Re: current linux-2.6.git: cpusets completely broken

Previous message: [thread] [date] [author]
Next message: [thread] [date] [author]
From: Linus Torvalds
Date: Sunday, July 13, 2008 - 10:10 am

On Sun, 13 Jul 2008, Dmitry Adamushko wrote:
 

And let me explain why you are totally off base.


This has *NOTHING* to do with optimizing any hotplug machinery.


This has *NOTHING* to do even with cpusets and scheduler domains!

Until you can understand that, all your arguments are total and utter 
CRAP.

So Dmitry - please follow along, and think this through.

This is a *fundamental* scheduler issue. It has nothing what-so-ever to do 
with optimization, and it has nothing to do with cpusets. It's about the 
fact that we migrate threads from one CPU to another - and we do that 
whether cpusets are even enabled or not!

And anything that uses "cpu_active_map" to decide if the migration target 
is alive is simply _buggy_.

See? Not "un-optimized". Not "cpusets". Just pure scheduling and hotplug 
issues with taking a CPU down.

As long as you continue to only look at wake_idle() and scheduler domains, 
you are missing all the *other* cases of migration. Like the one we do at 
execve() time, or in balance_task.

The thing is, we should fix the top level code to never even _consider_ an 
invalid CPU as a target, and that in turn should mean that all the other 
code should be able to just totally ignore CPU hotplug events.

In other words, it vey fundamentally SHOULD NOT MATTER that somebody 
happened to call "try_to_wake_up()" during the cpu unplug sequence. We 
should fix the fundamental scheduler routines to simply make it impossible 
for that to ever balance something back to a CPU that is going down.

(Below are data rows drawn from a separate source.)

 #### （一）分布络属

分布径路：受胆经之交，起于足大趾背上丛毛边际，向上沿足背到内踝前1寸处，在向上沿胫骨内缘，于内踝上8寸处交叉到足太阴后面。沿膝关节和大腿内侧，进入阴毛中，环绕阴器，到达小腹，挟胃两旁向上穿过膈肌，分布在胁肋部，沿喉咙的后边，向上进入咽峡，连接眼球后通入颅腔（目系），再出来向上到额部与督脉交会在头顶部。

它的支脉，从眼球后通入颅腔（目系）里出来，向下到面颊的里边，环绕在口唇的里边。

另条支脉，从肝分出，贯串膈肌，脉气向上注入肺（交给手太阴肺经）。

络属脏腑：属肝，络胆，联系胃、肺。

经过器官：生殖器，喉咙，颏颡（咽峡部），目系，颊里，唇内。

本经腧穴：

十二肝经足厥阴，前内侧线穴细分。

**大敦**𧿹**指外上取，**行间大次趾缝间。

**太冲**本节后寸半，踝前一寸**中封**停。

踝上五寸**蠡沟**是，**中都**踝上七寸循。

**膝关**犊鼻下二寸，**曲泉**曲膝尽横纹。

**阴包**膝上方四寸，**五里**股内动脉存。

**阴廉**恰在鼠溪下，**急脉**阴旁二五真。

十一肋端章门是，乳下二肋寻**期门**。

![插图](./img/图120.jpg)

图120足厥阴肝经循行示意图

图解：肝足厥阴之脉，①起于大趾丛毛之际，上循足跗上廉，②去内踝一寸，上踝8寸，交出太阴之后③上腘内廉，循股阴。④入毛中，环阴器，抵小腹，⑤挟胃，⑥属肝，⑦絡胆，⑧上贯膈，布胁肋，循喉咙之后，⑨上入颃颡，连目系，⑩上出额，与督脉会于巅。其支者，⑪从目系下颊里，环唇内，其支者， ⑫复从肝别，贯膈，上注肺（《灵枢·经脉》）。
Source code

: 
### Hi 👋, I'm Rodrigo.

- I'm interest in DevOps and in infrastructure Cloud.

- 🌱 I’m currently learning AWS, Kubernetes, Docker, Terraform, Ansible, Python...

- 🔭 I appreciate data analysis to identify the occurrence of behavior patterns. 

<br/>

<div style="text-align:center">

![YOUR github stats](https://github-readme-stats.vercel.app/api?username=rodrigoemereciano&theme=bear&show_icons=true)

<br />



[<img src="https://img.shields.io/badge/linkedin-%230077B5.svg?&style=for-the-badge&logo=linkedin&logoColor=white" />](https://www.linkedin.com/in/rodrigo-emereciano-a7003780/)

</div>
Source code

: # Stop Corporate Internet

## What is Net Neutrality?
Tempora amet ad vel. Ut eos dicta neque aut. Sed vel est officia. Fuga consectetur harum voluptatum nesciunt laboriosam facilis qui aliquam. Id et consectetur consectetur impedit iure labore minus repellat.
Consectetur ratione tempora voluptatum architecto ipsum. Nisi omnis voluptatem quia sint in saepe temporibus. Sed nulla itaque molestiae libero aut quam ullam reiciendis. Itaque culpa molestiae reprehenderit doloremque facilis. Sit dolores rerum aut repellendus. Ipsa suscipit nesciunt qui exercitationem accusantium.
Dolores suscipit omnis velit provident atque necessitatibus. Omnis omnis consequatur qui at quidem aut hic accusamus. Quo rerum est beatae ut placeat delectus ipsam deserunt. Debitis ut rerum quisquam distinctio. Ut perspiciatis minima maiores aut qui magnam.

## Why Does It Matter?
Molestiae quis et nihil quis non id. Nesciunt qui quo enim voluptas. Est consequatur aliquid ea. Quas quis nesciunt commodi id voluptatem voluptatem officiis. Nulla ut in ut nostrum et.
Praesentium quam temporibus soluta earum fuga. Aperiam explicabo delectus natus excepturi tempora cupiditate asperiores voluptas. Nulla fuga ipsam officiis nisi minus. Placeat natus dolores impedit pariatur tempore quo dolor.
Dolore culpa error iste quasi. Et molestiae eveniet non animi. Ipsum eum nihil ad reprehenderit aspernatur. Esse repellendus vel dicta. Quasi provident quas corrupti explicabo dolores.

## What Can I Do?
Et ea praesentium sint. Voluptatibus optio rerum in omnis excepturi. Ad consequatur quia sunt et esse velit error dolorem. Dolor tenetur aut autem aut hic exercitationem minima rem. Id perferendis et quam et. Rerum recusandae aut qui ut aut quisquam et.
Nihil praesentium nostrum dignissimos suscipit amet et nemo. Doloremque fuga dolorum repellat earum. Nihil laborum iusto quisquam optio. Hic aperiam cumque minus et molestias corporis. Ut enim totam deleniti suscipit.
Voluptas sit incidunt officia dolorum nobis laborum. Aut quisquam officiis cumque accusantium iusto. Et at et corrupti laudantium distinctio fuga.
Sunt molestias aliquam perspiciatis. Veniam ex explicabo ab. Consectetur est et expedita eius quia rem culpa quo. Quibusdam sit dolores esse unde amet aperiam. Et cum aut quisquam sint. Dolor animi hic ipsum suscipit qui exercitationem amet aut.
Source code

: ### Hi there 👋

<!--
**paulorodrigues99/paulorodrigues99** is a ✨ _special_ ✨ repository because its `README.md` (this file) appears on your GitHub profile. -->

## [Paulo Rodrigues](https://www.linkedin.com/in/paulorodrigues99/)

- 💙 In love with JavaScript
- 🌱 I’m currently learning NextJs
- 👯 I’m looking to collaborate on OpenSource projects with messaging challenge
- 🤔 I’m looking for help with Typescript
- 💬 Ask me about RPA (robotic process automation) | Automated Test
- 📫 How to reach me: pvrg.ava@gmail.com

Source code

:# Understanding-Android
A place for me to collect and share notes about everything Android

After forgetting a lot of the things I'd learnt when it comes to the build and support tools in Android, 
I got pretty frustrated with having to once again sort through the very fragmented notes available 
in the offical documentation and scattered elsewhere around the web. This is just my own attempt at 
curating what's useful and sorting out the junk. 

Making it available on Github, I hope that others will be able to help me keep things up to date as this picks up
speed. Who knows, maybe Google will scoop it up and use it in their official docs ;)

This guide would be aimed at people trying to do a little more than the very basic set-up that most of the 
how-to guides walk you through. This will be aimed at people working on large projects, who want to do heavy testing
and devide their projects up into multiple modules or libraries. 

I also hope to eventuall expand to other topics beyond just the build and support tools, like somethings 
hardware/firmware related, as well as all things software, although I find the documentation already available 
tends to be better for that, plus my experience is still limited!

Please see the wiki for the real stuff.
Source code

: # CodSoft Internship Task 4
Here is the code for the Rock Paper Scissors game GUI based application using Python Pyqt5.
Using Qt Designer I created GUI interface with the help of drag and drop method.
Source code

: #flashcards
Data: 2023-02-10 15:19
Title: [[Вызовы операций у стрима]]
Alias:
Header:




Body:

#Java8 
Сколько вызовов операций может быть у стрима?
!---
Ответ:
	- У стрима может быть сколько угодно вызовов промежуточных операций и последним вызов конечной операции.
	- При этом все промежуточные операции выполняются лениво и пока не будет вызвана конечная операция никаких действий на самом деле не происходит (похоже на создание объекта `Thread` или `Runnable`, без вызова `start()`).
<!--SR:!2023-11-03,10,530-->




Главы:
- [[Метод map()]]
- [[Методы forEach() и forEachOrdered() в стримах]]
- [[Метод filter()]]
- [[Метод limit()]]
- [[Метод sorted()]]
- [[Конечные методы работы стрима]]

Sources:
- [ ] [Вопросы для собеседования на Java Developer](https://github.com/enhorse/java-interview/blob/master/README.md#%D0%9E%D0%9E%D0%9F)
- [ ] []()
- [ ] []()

And we shouldn't _care_ about what crazy things the cpusets code does.

See?

THAT is the reason for my patch. I think the cpusets callbacks are totally 
insane, but I don't care. What I care about is that the scheduler got 
confused just because those insane callbacks happened to make timing be 
just subtle enough that (and I quote):

  "try_to_wake_up() is called for one of these tasks from another CPU ->
   the load-balancer (wake_idle()) picks up a "dead" CPU and places the 
   task on it. Then e.g. BUG_ON(rq->nr_running) detects this a bit later 
   -> oops."

IOW, we should never have had code that was that fragile in the first 
place! It's totally INSANE to depend on complex and fragile code, when 
we'd be much better off with simple code that always says: "I will not 
migrate a task to a CPU that is going down".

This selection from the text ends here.